- **Task material**:
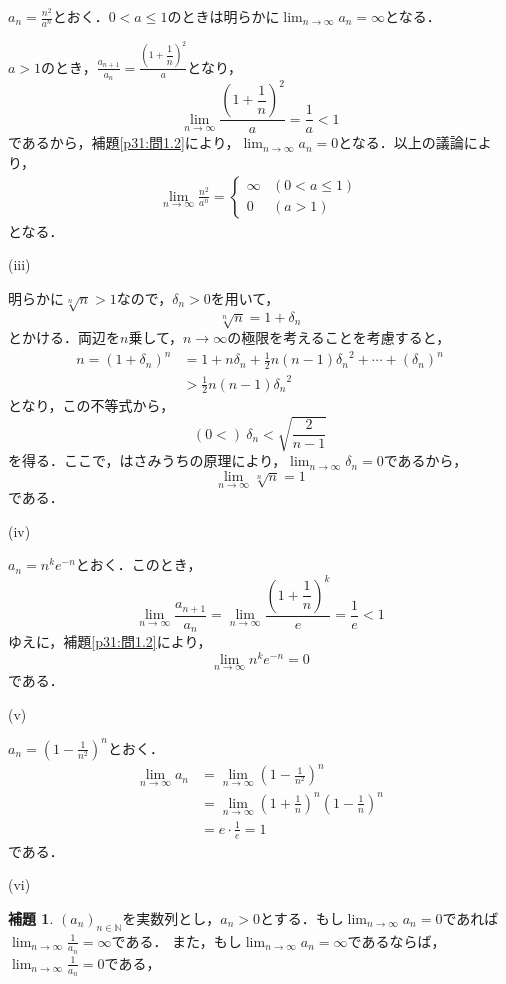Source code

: \documentclass[dvipdfmx,uplatex,11pt]{jsarticle}
\theoremstyle{definition}
\newtheorem{lemm}{補題}[section]
\begin{document}
%
\begin{leftbar}
        $a_n = \frac{n^2}{a^n}$とおく．$0<a \le 1$のときは明らかに$\lim_{n \to \infty} a_n=\infty$となる．\par 
        $a>1$のとき，$\frac{a_{n+1}}{a_n} =\frac{\left(1+\dfrac{1}{n}\right)^2}{a}$となり，
        \[
            \lim_{n \to \infty} \frac{\left(1+\dfrac{1}{n}\right)^2}{a} = \frac{1}{a} <1
        \]
        であるから，補題\ref{p31:問1.2}により，$\lim_{n \to \infty} a_n =0$となる．以上の議論により，
        \begin{align*}
            \lim_{n \to \infty} \frac{n^2}{a^n}
            =
            \begin{cases}
                \infty & (0<a \le 1) \\
                0 & (a>1)
            \end{cases}
        \end{align*}
        となる．
	\end{leftbar}
	\newpage
	(iii)
\begin{leftbar}
    明らかに$\sqrt[n]{n} >1$なので，$\delta_n >0$を用いて，
    \[
        \sqrt[n]{n} = 1+ \delta_n
    \]
    とかける．両辺を$n$乗して，$n \to \infty$の極限を考えることを考慮すると，
    \begin{align*}
        n = (1+\delta_n)^n &=1 + n \delta_n + \frac{1}{2}n(n-1) {\delta_n}^2 + \cdots + (\delta_n)^n \\
        & > \frac{1}{2}n(n-1) {\delta_n}^2
    \end{align*}
    となり，この不等式から，
    \[
        (0<) ~\delta_n < \sqrt{\frac{2}{n-1}}
    \]
    を得る．ここで，はさみうちの原理により，$\lim_{n \to \infty} \delta_n =0$であるから，
    \[
        \lim_{n \to \infty} \sqrt[n]{n} =1
    \]
    である．
\end{leftbar}
\newpage
(iv)
\begin{leftbar}
      $a_n= n^k e^{-n}$とおく．このとき，
      \[
          \lim_{n \to \infty} \frac{a_{n+1}}{a_n} =  \lim_{n \to \infty} \frac{\left(1+\dfrac{1}{n}\right)^k}{e} =\frac{1}{e} <1
      \]
      ゆえに，補題\ref{p31:問1.2}により，
      \[
        \lim_{n \to \infty} n^k e^{-n}=0
      \]
      である．
\end{leftbar}
\newpage
(v)
\begin{leftbar}
      $a_n =\left (1-\frac{1}{n^2}\right)^n$とおく．
      \begin{align*}
        \lim_{n \to \infty} a_n & =\lim_{n \to \infty} \left (1-\frac{1}{n^2}\right)^n \\
        & = \lim_{n \to \infty} \left (1+\frac{1}{n}\right)^n \left (1-\frac{1}{n}\right)^n \\
        & = e \cdot \frac{1}{e} =1
      \end{align*}
      である．
\end{leftbar}
\newpage
(vi)
\begin{lemm}
    \label{p31:問1.6.1}
    $(a_n)_{n \in \mathbb{N}}$を実数列とし，$a_n > 0$とする．もし$\lim_{n \to \infty} a_n =0$であれば$\lim_{n \to \infty} \frac{1}{a_n}=\infty$である．
    また，もし$\lim_{n \to \infty} a_n =\infty$であるならば，$\lim_{n \to \infty} \frac{1}{a_n} =0$である，
\end{lemm}
\end{document}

- **To do**: Take every line above where "dfrac" appears and copy it.

- **Response to this task**:
        $a>1$のとき，$\frac{a_{n+1}}{a_n} =\frac{\left(1+\dfrac{1}{n}\right)^2}{a}$となり，
            \lim_{n \to \infty} \frac{\left(1+\dfrac{1}{n}\right)^2}{a} = \frac{1}{a} <1
          \lim_{n \to \infty} \frac{a_{n+1}}{a_n} =  \lim_{n \to \infty} \frac{\left(1+\dfrac{1}{n}\right)^k}{e} =\frac{1}{e} <1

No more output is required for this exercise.